Mike Peterson is the Executive Director of The Lands Council and member of the Northeast Washington Forestry Coalition, the Kootenai Forest Stakeholder Coalition, and the Panhandle Collaborative. Mike recently wrote about his experiences regarding how collaborative groups are able to reach agreement and work most effectively with the Forest Service. 

Mike Petersen

How a collaborative group interacts with the Forest Service can help define both the level work that a collaboration will accomplish, as well as its longevity.  My experience with collaborative efforts on three National Forests (the Colville, Kootenai and Idaho Panhandle National Forests) has given me valuable insights of what works and what doesn’t.

Most forest collaborations seem to start at the project level, often a fuel reduction project.  The goals are usually to build trust with diverse interests, find common ground on how a project is designed, and build a working relationship with the Forest Service.  The way it has worked on the Colville National Forest is that our group (the Northeast Washington Forestry Coalition) developed silvicultural and management guidelines independently of the Forest Service.   These guidelines are then used to indicate the LEVEL of SUPPORT that the coalition would give to a project.  We developed these guidelines independent of the Forest Service, and it empowered our coalition when we found common ground on issues such as thinning, regeneration, road density, etc.

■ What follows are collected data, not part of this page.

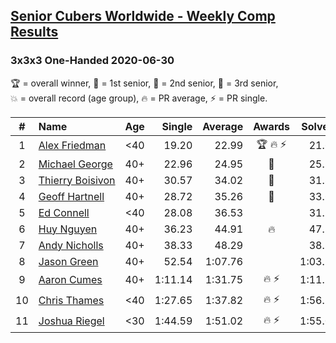 <style>table {white-space: nowrap;}</style>

## [Senior Cubers Worldwide - Weekly Comp Results](/scw-comp/results/)
### 3x3x3 One-Handed 2020-06-30

<span style="white-space: nowrap;">🏆 = overall winner</span>, <span style="white-space: nowrap;">🥇 = 1st senior</span>, <span style="white-space: nowrap;">🥈 = 2nd senior</span>, <span style="white-space: nowrap;">🥉 = 3rd senior</span>, <span style="white-space: nowrap;">💥 = overall record (age group)</span>, <span style="white-space: nowrap;">🔥 = PR average</span>, <span style="white-space: nowrap;">⚡ = PR single</span>.

| # | Name | Age | Single | Average | Awards | Solve 1 | Solve 2 | Solve 3 | Solve 4 | Solve 5 | Video |
| :--: | :-- | :--: | --: | --: | :--: | --: | --: | --: | --: | --: | :-- |
| 1 | [Alex Friedman](../../persons/alex_friedman/333oh.md) | <40 | 19.20 | 22.99 | 🏆 🔥 ⚡ | 21.69 | 23.81 | 23.48 | 19.20 | 24.43 | [Link](https://www.facebook.com/events/679860472562391?view=permalink&id=682468332301605) |
| 2 | [Michael George](../../persons/michael_george/333oh.md) | 40+ | 22.96 | 24.95 | 🥇 | 25.21 | 23.63 | 22.96 | 26.01 | 29.16 | [Link](https://www.facebook.com/events/679860472562391?view=permalink&id=683720632176375) |
| 3 | [Thierry Boisivon](../../persons/thierry_boisivon/333oh.md) | 40+ | 30.57 | 34.02 | 🥈 | 31.83 | 40.95 | 30.57 | 37.20 | 33.04 | [Link](https://www.facebook.com/events/679860472562391?view=permalink&id=683361455545626) |
| 4 | [Geoff Hartnell](../../persons/geoff_hartnell/333oh.md) | 40+ | 28.72 | 35.26 | 🥉 | 33.66 | 35.36 | 28.72 | 36.75 | 44.85 | [Link](https://www.facebook.com/events/679860472562391?view=permalink&id=682401835641588) |
| 5 | [Ed Connell](../../persons/ed_connell/333oh.md) | <40 | 28.08 | 36.53 |  | 31.27 | 41.00 | 37.33 | 28.08 | 50.80 | [Link](https://www.facebook.com/events/679860472562391?view=permalink&id=682340925647679) |
| 6 | [Huy Nguyen](../../persons/huy_nguyen/333oh.md) | 40+ | 36.23 | 44.91 | 🔥 | 47.18 | 44.63 | 48.42 | 36.23 | 42.93 | [Link](https://www.facebook.com/events/679860472562391?view=permalink&id=683463182202120) |
| 7 | [Andy Nicholls](../../persons/andy_nicholls/333oh.md) | 40+ | 38.33 | 48.29 |  | 38.33 | 1:00.02 | 58.22 | 42.26 | 44.40 | [Link](https://www.facebook.com/events/679860472562391?view=permalink&id=680642735817498) |
| 8 | [Jason Green](../../persons/jason_green/333oh.md) | 40+ | 52.54 | 1:07.76 |  | 1:03.26 | 52.54 | 1:27.48 | DNS | DNS | [Link](https://www.facebook.com/events/679860472562391?view=permalink&id=683377062210732) |
| 9 | [Aaron Cumes](../../persons/aaron_cumes/333oh.md) | 40+ | 1:11.14 | 1:31.75 | 🔥 ⚡ | 1:11.14 | 2:11.39 | 1:12.73 | DNS | DNS | [Link](https://www.facebook.com/events/679860472562391?view=permalink&id=680113059203799) |
| 10 | [Chris Thames](../../persons/chris_thames/333oh.md) | <40 | 1:27.65 | 1:37.82 | 🔥 ⚡ | 1:56.77 | 1:29.05 | 1:27.65 | DNS | DNS | [Link](https://www.facebook.com/events/679860472562391?view=permalink&id=681219155759856) |
| 11 | [Joshua Riegel](../../persons/joshua_riegel/333oh.md) | <30 | 1:44.59 | 1:51.02 | 🔥 ⚡ | 1:55.05 | 1:44.59 | 1:53.42 | DNS | DNS | [Link](https://www.facebook.com/events/679860472562391?view=permalink&id=683525975529174) |

<!-- Global site tag (gtag.js) - Google Analytics -->
<script async src="https://www.googletagmanager.com/gtag/js?id=UA-86348435-3"></script>
<script>window.dataLayer = window.dataLayer || []; function gtag() {dataLayer.push(arguments);} gtag('js', new Date()); gtag('config', 'UA-86348435-3');</script>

On the other two Forests, the Forest Service has usually been in the room, and this has slowed the ability of the collaborative groups to find common ground and we are still struggling to develop guidelines. At some point it is valuable to have the Forest Service look at collaboratively developed guidelines and give their thoughts, this invariably plays out at the project level, and on the ground.   But, I believe groups need to be careful about creating or developing guidelines WITH the Forest Service.  First, I have noticed a tendency to defer to the agency when they are in the room, which can lead to the collaborative group simply rubber stamping projects with little meaningful input.  I also believe developing guidelines with the agency could violate the Federal Advisory Committee Act (FACA), and create severe pushback from those not in the collaborative group – who might legitimately feel that some “deal” was being made with a particular segment of the public.

What if the Forest Service doesn’t follow our guidelines? When components of a project fall outside the guidelines,  we meet with the agency and try to resolve/accept those components so that we can still give a high level of support.  The high level of support commits the members of the coalition to supporting the project, even in court – so it has had the effect of giving more certainty that decisions will go forward.  The result is that out of two dozen projects on the Colville National Forest, all but one have received a high level of support (the other was a medium level).  For The Lands Council the guidelines have also been an effective way to communicate to other conservation groups what a project will look like and that has increased their buy-in.  Our guidelines are “draft” in the sense that new science, input from the Forest Service, etc. can always modify them a bit. This leaves the decision making in the Forest Service hands, as it should.

~Mike Petersen

To learn more about the levels of support that the Northeastern Washington Forestry Coalition has defined, click here.

One Comment leave one →
  1. August 15, 2011 9:58 am

    Great post Mike! The Chumstick Wildfire Stewardship Coalition used the guidelines NEWFC developed as a jump off point for our recent evaluation of the Chumstick Hazardous Fuel Reduction EA. They worked well for us though we applied them at the end of the process (during the comment period) as opposed to the beginning. During the comment period, it was helpful to have a pre-defined metric to measure and convey partner support. Thanks for sharing a great tool!